UNC-Wilmington was slicing and dicing the Pack Line, shooting 52.6 percent from the floor, 60 percent from three, hadn’t committed a turnover, and led by 15 with 7:25 left in the first half.

Bennett didn’t have All-ACC Defensive Team stopper Isaiah Wilkins, still struggling from the lingering effects of strep throat that have had him a shell of his usual active shelf for going on three weeks now.

Jack Salt and Mamadi Diakite weren’t slowing Devontae Cacok, the guy who shoots 79.9 percent from the field, almost entirely on sprints to the rim on high screen-and-rolls, meaning perimeter defenders were having to slide over to cut off his lanes to the basket, leaving open Seahawks shooters.

The solution that Bennett came up with: going five-guard.

At the least, that would give Virginia another shooter on the other end, but the move was done more with the defense in mind.

Putting a guard on the quick Cacok would allow Cavs defenders on the perimeter to stick with the shooters, taking away the open looks.

And that part of the strategy worked closing out the first half. Wilmington missed its last nine shots from the floor in the final 7:25, committed two turnovers, and created an opening.

The defense turned into offense, as Virginia closed out the half hitting on seven of its last 12 from the field, fueling a 19-3 run that turned the 15-point deficit into a one-point halftime lead.

A funny thing happened in the second half. UNC-Wilmington played the role of bruisers, staying in the game by dominating the boards.

UNC-W would only shoot 44.1 percent in the second half, but an 18-7 advantage in second-chance points would keep the ‘Hawks in the game.

Something funnier, then: Virginia, for a half, resembled an offensive juggernaut.

Would you believe … 46 points in a half of basketball for UVA?

That’s a 92-point game pace, which is otherworldly for a Bennett-coached team.

And how they did it little resembled anything you’ve seen from a Bennett Cavs team.
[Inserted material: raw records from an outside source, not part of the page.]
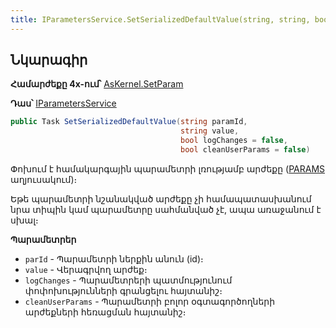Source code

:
 ```yaml
---
title: IParametersService.SetSerializedDefaultValue(string, string, bool, bool) մեթոդ  
---
```


## Նկարագիր

**Համարժեքը 4x-ում՝** [AsKernel.SetParam](https://armsoft.github.io/as4x-docs/HTM/ProgrGuide/Functions/Functions/ParameterManagment/SetParam.html)

**Դաս՝** [IParametersService](../IParametersService.md)

```c#
public Task SetSerializedDefaultValue(string paramId, 
                                      string value, 
                                      bool logChanges = false, 
                                      bool cleanUserParams = false)
```

Փոխում է համակարգային պարամետրի լռությամբ արժեքը ([PARAMS](https://armsoft.github.io/as4x-docs/HTM/ProgrGuide/Database/Params.html) աղյուսակում)։

Եթե պարամետրի նշանակված արժեքը չի համապատասխանում նրա տիպին կամ պարամետրը սահմանված չէ, ապա առաջանում է սխալ։

**Պարամետրեր**

* `parId` - Պարամետրի ներքին անուն (id)։ 
* `value` - Վերագրվող արժեք։
* `logChanges` - Պարամետրերի պատմությունում փոփոխությունների գրանցելու հայտանիշ։
* `cleanUserParams` - Պարամետրի բոլոր օգտագործողների արժեքների հեռացման հայտանիշ։
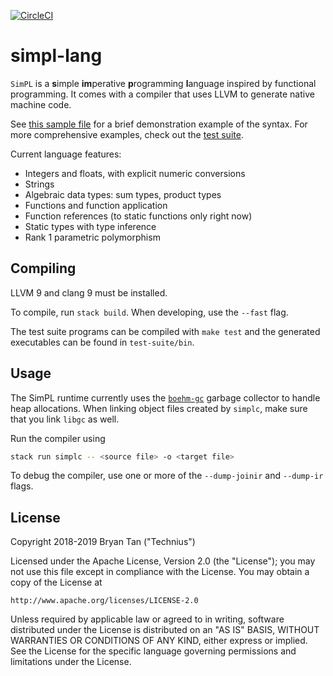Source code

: [![CircleCI](https://circleci.com/gh/Technius/simpl.svg?style=svg)](https://circleci.com/gh/Technius/simpl)

# simpl-lang

`SimPL` is a **s**imple **im**perative **p**rogramming **l**anguage inspired by
functional programming. It comes with a compiler that uses LLVM to generate
native machine code.

See [this sample file](sample.spl) for a brief demonstration example of the
syntax. For more comprehensive examples, check out the [test suite](test-suite).

Current language features:

* Integers and floats, with explicit numeric conversions
* Strings
* Algebraic data types: sum types, product types
* Functions and function application
* Function references (to static functions only right now)
* Static types with type inference
* Rank 1 parametric polymorphism

## Compiling

LLVM 9 and clang 9 must be installed.

To compile, run `stack build`. When developing, use the `--fast` flag.

The test suite programs can be compiled with `make test` and the generated
executables can be found in `test-suite/bin`.

## Usage

The SimPL runtime currently uses the
[`boehm-gc`](https://github.com/ivmai/bdwgc) garbage collector to handle heap
allocations. When linking object files created by `simplc`, make sure that you
link `libgc` as well.

Run the compiler using
```bash
stack run simplc -- <source file> -o <target file>
```

To debug the compiler, use one or more of the `--dump-joinir` and `--dump-ir`
flags.

## License

Copyright 2018-2019 Bryan Tan ("Technius")

Licensed under the Apache License, Version 2.0 (the "License");
you may not use this file except in compliance with the License.
You may obtain a copy of the License at

    http://www.apache.org/licenses/LICENSE-2.0

Unless required by applicable law or agreed to in writing, software
distributed under the License is distributed on an "AS IS" BASIS,
WITHOUT WARRANTIES OR CONDITIONS OF ANY KIND, either express or implied.
See the License for the specific language governing permissions and
limitations under the License.


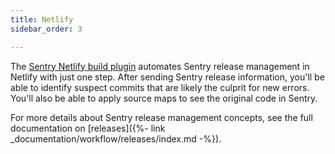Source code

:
 ```yaml
---
title: Netlify
sidebar_order: 3

---
```


The [Sentry Netlify build plugin](https://github.com/getsentry/sentry-netlify-build-plugin) automates Sentry release management in Netlify with just one step. After sending Sentry release information, you'll be able to identify suspect commits that are likely the culprit for new errors. You'll also be able to apply source maps to see the original code in Sentry.

For more details about Sentry release management concepts, see the full documentation on [releases]({%- link _documentation/workflow/releases/index.md -%}).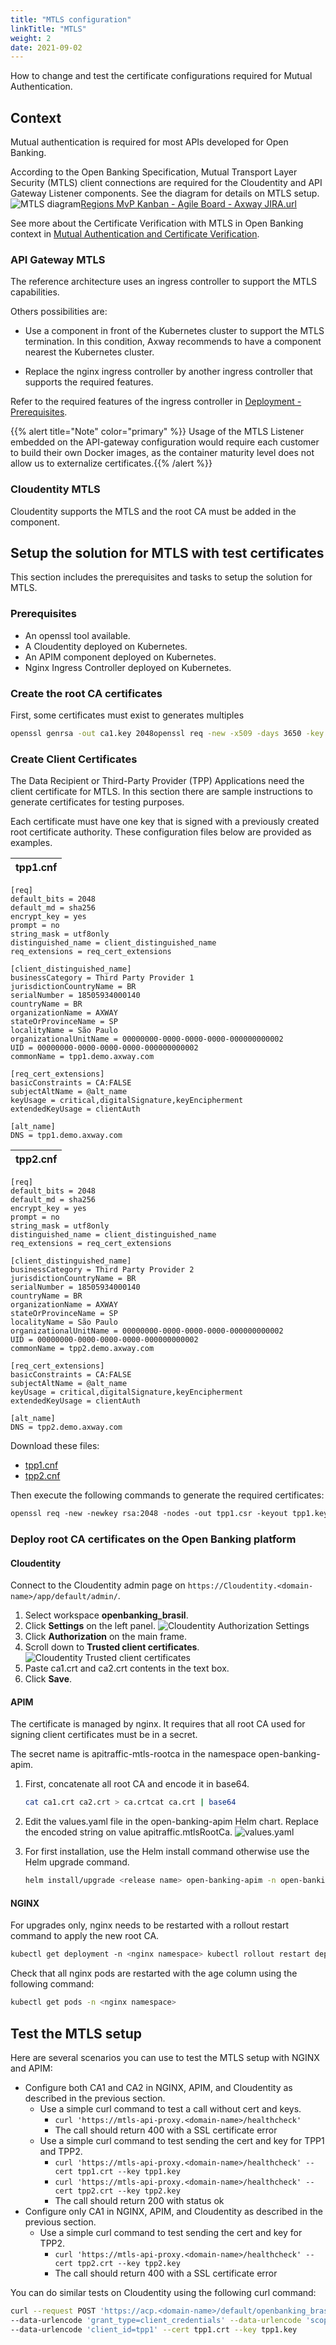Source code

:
 ```yaml
---
title: "MTLS configuration"
linkTitle: "MTLS"
weight: 2
date: 2021-09-02
---
```


How to change and test the certificate configurations required for Mutual Authentication.

## Context

Mutual authentication is required for most APIs developed for Open Banking.

According to the Open Banking Specification, Mutual Transport Layer Security (MTLS) client connections are required for the Cloudentity and API Gateway Listener components. See the diagram for details on MTLS setup.
![MTLS diagram](/Images/MTLS.svg)[Regions MvP Kanban - Agile Board - Axway JIRA.url](..%2F..%2F..%2F..%2F..%2F..%2F..%2F..%2FUsers%2Fmdeb%2FAppData%2FLocal%2FTemp%2FRegions%20MvP%20Kanban%20-%20Agile%20Board%20-%20Axway%20JIRA.url)

See more about the Certificate Verification with MTLS in Open Banking context in [Mutual Authentication and Certificate Verification](/docs/overview/integration/mutual-auth).

### API Gateway MTLS

The reference architecture uses an ingress controller to support the MTLS capabilities.

Others possibilities are:

* Use a component in front of the Kubernetes cluster to support the MTLS termination. In this condition, Axway recommends to have a component nearest the Kubernetes cluster.

* Replace the nginx ingress controller by another ingress controller that supports the required features.

Refer to the required features of the ingress controller in [Deployment - Prerequisites](/docs/deployment/prerequisites).

{{% alert title="Note" color="primary" %}} Usage of the MTLS Listener embedded on the API-gateway configuration would require each customer to build their own Docker images, as the container maturity level does not allow us to externalize certificates.{{% /alert %}}

### Cloudentity MTLS

Cloudentity supports the MTLS and the root CA must be added in the component.

## Setup the solution for MTLS with test certificates

This section includes the prerequisites and tasks to setup the solution for MTLS.

### Prerequisites

* An openssl tool available.
* A Cloudentity deployed on Kubernetes.
* An APIM component deployed on Kubernetes.
* Nginx Ingress Controller deployed on Kubernetes.

### Create the root CA certificates

First, some certificates must exist to generates multiples

```bash
openssl genrsa -out ca1.key 2048openssl req -new -x509 -days 3650 -key ca1.key -subj "/C=BR/ST=São Paulo/L=São Paulo/O=Axway/CN=Axway Root CA" -out ca1.crtopenssl genrsa -out ca2.key 2048openssl req -new -x509 -days 3650 -key ca2.key -subj "/C=BR/ST=São Paulo/L=São Paulo/O=Axway/CN=Axway Root CA" -out ca2.crt
```

### Create Client Certificates

The Data Recipient or Third-Party Provider (TPP) Applications need the client certificate for MTLS. In this section there are sample instructions to generate certificates for testing purposes.

Each certificate must have one key that is signed with a previously created root certificate authority. These configuration files below are provided as examples.

| tpp1.cnf |
| ----------- |

```properties
[req]
default_bits = 2048
default_md = sha256
encrypt_key = yes
prompt = no
string_mask = utf8only
distinguished_name = client_distinguished_name
req_extensions = req_cert_extensions
 
[client_distinguished_name]
businessCategory = Third Party Provider 1
jurisdictionCountryName = BR
serialNumber = 18505934000140
countryName = BR
organizationName = AXWAY
stateOrProvinceName = SP
localityName = São Paulo
organizationalUnitName = 00000000-0000-0000-0000-000000000002
UID = 00000000-0000-0000-0000-000000000002
commonName = tpp1.demo.axway.com
 
[req_cert_extensions]
basicConstraints = CA:FALSE
subjectAltName = @alt_name
keyUsage = critical,digitalSignature,keyEncipherment
extendedKeyUsage = clientAuth
 
[alt_name]
DNS = tpp1.demo.axway.com
```

| tpp2.cnf |
| ----------- |

```properties
[req]
default_bits = 2048
default_md = sha256
encrypt_key = yes
prompt = no
string_mask = utf8only
distinguished_name = client_distinguished_name
req_extensions = req_cert_extensions
 
[client_distinguished_name]
businessCategory = Third Party Provider 2
jurisdictionCountryName = BR
serialNumber = 18505934000140
countryName = BR
organizationName = AXWAY
stateOrProvinceName = SP
localityName = São Paulo
organizationalUnitName = 00000000-0000-0000-0000-000000000002
UID = 00000000-0000-0000-0000-000000000002
commonName = tpp2.demo.axway.com
 
[req_cert_extensions]
basicConstraints = CA:FALSE
subjectAltName = @alt_name
keyUsage = critical,digitalSignature,keyEncipherment
extendedKeyUsage = clientAuth
 
[alt_name]
DNS = tpp2.demo.axway.com
```

Download these files:

* [tpp1.cnf](https://axway-open-banking-docs.netlify.app/sample-files/tpp1.cnf)
* [tpp2.cnf](https://axway-open-banking-docs.netlify.app/sample-files/tpp2.cnf)

Then execute the following commands to generate the required certificates:

```bash
openssl req -new -newkey rsa:2048 -nodes -out tpp1.csr -keyout tpp1.key -config ./tpp1.cnfopenssl x509 -req -days 3650 -in tpp1.csr -CA ca1.crt -CAkey ca1.key -CAcreateserial -out tpp1.crtopenssl req -new -newkey rsa:2048 -nodes -out tpp2.csr -keyout tpp2.key -config ./tpp2.cnfopenssl x509 -req -days 3650 -in tpp1.csr -CA ca2.crt -CAkey ca2.key -CAcreateserial -out tpp2.crt
```

### Deploy root CA certificates on the Open Banking platform

#### Cloudentity

Connect to the Cloudentity admin page on `https://Cloudentity.<domain-name>/app/default/admin/`.

1. Select workspace **openbanking_brasil**.
2. Click **Settings** on the left panel.
![Cloudentity Authorization Settings](/Images/mtls-acp-auth.png)
3. Click **Authorization** on the main frame.
4. Scroll down to **Trusted client certificates**.
![Cloudentity Trusted client certificates ](/Images/mtls-acp-ca.png)
5. Paste ca1.crt and ca2.crt contents in the text box.
6. Click **Save**.

#### APIM

The certificate is managed by nginx. It requires that all root CA used for signing client certificates must be in a secret.

The secret name is apitraffic-mtls-rootca in the namespace open-banking-apim.

1. First, concatenate all root CA and encode it in base64.

   ```bash
   cat ca1.crt ca2.crt > ca.crtcat ca.crt | base64
   ```

2. Edit the values.yaml file in the open-banking-apim Helm chart. Replace the encoded string on value apitraffic.mtlsRootCa.
![values.yaml](/Images/mtls-apim-yaml.png)

3. For first installation, use the Helm install command otherwise use the Helm upgrade command.

   ```bash
   helm install/upgrade <release name> open-banking-apim -n open-banking-apim  
   ```

#### NGINX

For upgrades only, nginx needs to be restarted with a rollout restart command to apply the new root CA.

```bash
kubectl get deployment -n <nginx namespace> kubectl rollout restart deployment <nginx deployment name>  -n <nginx namespace>
```

Check that all nginx pods are restarted with the age column using the following command:

```bash
kubectl get pods -n <nginx namespace>
```

## Test the MTLS setup

Here are several scenarios you can use to test the MTLS setup with NGINX and APIM:

* Configure both CA1 and CA2 in NGINX, APIM, and Cloudentity as described in the previous section.
    * Use a simple curl command to test a call without cert and keys.
        * `curl 'https://mtls-api-proxy.<domain-name>/healthcheck'`
        * The call should return 400 with a SSL certificate error
    * Use a simple curl command to test sending the cert and key for TPP1 and TPP2.
        * `curl 'https://mtls-api-proxy.<domain-name>/healthcheck' --cert tpp1.crt --key tpp1.key`
        * `curl 'https://mtls-api-proxy.<domain-name>/healthcheck' --cert tpp2.crt --key tpp2.key`
        * The call should return 200 with status ok
* Configure only CA1 in NGINX, APIM, and Cloudentity as described in the previous section.
    * Use a simple curl command to test sending the cert and key for TPP2.
        * `curl 'https://mtls-api-proxy.<domain-name>/healthcheck' --cert tpp2.crt --key tpp2.key`
        * The call should return 400 with a SSL certificate error

You can do similar tests on Cloudentity using the following curl command:

```bash
curl --request POST 'https://acp.<domain-name>/default/openbanking_brasil/oauth2/token' \
--data-urlencode 'grant_type=client_credentials' --data-urlencode 'scope=accounts' \
--data-urlencode 'client_id=tpp1' --cert tpp1.crt --key tpp1.key
```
His bigs – Wilkins, Diakite and Salt – combined to go only 26 minutes, and take two shots from the field, an end-of-first-half missed jumper by Diakite, and a successful alley-oop dunk by Salt in the second half.

And yet Virginia outscored Wilmington in the paint, 28-22, going 12-for-24 on shots at the rim, to the Seahawks’ 11-for-16 effort.

This was done without a single post-up, mind you.

It was all dribble-drives, primarily by London Perrantes and Marial Shayok, Perrantes was 5-for-7 on shots at the rim and 2-of-3 on jumpers, and Shayok was 2-of-3 at the rim and 3-of-6 on jumpers.

The two biggest shots of the game came on dribble drives into the lane from Perrantes and Shayok.

A Perrantes layup with 1:37 to go, and three seconds on the shot clock, extended a UVA lead from three to five, and a short Shayok jumper with 26 seconds to go, and two seconds on the shot clock, extended a two-point Virginia lead to four.

Largely eschewing the mover-blocker offense, the Cavs spread the floor and attacked off the dribble with impunity.

So UVA won the first half with defense, and won the second half with offense.

And for the most part, it was done with a five-guard lineup.

Not sure if that approach can work against Florida or anybody else down the road, but that’s not what’s important right now.

The Cavs live to play another day, and it was because Tony Bennett was willing to throw out the game plan, draw up a new scheme almost literally on his dry-erase board during a media timeout, and trust his guys to make it work.